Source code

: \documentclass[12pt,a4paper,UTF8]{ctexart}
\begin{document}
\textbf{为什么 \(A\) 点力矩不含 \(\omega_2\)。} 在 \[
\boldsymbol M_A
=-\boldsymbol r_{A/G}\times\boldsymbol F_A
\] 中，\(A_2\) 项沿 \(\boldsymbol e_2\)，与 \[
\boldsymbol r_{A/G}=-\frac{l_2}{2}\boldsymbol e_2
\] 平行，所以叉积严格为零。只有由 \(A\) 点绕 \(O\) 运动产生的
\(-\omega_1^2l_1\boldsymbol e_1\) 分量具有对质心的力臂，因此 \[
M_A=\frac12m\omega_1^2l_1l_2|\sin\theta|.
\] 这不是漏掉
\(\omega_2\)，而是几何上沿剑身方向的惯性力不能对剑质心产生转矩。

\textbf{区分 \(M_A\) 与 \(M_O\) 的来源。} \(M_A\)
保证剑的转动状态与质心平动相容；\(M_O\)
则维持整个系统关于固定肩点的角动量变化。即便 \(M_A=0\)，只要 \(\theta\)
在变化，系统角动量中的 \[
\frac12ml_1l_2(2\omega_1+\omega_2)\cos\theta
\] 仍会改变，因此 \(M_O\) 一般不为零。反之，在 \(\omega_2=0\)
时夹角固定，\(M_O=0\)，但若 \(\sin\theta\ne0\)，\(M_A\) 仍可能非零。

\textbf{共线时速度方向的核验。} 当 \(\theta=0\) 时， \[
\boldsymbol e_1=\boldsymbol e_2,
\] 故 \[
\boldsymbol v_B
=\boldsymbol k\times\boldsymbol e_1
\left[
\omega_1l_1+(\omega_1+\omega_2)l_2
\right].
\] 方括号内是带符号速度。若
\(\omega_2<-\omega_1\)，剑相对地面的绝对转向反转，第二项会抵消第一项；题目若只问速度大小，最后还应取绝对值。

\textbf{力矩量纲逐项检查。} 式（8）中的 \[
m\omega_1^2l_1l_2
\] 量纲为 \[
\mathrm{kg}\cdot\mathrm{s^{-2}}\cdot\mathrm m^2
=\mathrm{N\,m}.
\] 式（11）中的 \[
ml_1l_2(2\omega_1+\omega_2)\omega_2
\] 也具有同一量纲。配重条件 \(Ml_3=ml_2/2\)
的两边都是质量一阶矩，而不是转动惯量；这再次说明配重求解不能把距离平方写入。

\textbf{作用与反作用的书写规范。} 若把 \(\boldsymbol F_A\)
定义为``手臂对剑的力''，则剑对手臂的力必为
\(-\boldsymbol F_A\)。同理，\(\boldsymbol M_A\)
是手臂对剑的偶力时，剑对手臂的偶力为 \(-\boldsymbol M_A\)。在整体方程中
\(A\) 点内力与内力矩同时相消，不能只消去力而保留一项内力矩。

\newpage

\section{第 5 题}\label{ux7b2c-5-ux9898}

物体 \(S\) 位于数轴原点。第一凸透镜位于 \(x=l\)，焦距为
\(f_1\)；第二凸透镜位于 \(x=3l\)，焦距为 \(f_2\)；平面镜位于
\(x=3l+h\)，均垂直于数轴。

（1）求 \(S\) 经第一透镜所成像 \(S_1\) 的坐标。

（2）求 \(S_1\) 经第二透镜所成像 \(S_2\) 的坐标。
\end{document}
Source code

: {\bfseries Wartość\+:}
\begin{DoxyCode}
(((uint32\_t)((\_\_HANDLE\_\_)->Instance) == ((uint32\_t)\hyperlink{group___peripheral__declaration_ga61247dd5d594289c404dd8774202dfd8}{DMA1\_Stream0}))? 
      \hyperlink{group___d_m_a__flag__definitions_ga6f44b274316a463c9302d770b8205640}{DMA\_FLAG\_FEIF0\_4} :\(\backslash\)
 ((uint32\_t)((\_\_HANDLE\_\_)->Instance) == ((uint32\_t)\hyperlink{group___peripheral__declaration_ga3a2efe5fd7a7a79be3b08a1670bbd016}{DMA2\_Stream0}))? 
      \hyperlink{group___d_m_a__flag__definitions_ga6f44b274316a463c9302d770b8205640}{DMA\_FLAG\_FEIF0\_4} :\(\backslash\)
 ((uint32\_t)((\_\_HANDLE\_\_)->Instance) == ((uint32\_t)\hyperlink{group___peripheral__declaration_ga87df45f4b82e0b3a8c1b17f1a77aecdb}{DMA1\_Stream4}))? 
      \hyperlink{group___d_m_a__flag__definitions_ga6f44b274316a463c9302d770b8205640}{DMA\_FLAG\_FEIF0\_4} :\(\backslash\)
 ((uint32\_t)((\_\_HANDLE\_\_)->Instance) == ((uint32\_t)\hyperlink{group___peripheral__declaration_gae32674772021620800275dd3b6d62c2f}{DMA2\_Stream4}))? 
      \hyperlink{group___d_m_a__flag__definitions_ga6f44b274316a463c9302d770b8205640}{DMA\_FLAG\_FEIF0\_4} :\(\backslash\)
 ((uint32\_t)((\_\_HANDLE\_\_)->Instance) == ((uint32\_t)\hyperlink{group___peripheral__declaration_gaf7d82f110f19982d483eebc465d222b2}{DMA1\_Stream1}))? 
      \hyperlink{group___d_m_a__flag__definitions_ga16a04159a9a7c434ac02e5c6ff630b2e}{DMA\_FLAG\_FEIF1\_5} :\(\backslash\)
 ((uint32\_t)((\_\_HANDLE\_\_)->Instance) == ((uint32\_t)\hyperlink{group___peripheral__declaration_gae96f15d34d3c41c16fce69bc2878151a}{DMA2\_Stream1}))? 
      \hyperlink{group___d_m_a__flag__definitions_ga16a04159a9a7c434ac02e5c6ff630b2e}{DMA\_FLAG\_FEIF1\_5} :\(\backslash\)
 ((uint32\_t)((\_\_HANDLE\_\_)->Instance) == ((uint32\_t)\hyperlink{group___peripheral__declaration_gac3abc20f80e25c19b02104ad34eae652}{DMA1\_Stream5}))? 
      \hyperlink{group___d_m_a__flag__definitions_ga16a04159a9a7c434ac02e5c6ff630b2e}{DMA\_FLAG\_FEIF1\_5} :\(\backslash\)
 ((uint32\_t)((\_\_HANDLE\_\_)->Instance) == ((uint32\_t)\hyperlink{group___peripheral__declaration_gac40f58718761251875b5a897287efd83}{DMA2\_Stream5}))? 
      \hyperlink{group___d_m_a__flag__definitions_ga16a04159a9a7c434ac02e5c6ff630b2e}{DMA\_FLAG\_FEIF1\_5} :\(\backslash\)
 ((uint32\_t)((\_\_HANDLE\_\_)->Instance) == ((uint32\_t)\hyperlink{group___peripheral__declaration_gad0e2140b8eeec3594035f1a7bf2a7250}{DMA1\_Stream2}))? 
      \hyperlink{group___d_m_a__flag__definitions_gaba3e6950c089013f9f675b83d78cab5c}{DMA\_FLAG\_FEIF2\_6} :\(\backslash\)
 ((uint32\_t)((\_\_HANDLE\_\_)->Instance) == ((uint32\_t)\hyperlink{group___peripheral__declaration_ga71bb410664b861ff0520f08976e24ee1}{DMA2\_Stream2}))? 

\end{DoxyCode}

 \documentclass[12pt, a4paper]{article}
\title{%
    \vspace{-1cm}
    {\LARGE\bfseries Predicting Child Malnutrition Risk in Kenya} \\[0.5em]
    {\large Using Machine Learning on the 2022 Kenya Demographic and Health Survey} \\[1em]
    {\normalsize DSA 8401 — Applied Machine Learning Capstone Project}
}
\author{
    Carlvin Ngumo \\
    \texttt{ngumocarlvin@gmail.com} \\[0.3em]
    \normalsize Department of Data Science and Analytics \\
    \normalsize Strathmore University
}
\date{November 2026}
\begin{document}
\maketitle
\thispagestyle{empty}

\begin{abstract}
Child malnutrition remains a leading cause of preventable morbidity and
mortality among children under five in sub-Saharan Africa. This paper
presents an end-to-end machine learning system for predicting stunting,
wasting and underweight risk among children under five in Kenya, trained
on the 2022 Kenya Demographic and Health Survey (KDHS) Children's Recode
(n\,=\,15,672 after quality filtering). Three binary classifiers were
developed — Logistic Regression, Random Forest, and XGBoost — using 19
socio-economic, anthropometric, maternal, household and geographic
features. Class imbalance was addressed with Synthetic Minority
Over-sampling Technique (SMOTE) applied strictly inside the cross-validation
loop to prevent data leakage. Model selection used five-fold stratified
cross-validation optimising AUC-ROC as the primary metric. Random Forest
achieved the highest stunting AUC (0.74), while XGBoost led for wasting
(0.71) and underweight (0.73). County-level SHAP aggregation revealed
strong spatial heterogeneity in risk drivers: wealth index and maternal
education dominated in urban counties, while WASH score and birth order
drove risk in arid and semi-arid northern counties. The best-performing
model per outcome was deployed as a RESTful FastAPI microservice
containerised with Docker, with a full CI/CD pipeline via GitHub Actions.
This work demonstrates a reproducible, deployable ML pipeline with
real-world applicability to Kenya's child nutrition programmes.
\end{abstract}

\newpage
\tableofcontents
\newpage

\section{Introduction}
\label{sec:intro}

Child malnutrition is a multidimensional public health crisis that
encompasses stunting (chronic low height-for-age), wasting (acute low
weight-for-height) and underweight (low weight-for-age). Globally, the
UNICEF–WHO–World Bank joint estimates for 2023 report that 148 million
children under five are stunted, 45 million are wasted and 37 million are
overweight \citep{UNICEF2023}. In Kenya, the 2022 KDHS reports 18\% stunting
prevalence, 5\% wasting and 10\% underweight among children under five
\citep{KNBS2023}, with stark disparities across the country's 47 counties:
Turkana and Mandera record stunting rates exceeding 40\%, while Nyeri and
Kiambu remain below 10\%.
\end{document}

---*---

= Task brief =
No line before the one containing "reports 18\% stunting" belongs in the answer; give again exactly that line and all lines after it through the end of the data.

= Solution for this problem =
overweight \citep{UNICEF2023}. In Kenya, the 2022 KDHS reports 18\% stunting
prevalence, 5\% wasting and 10\% underweight among children under five
\citep{KNBS2023}, with stark disparities across the country's 47 counties:
Turkana and Mandera record stunting rates exceeding 40\%, while Nyeri and
Kiambu remain below 10\%.
\end{document}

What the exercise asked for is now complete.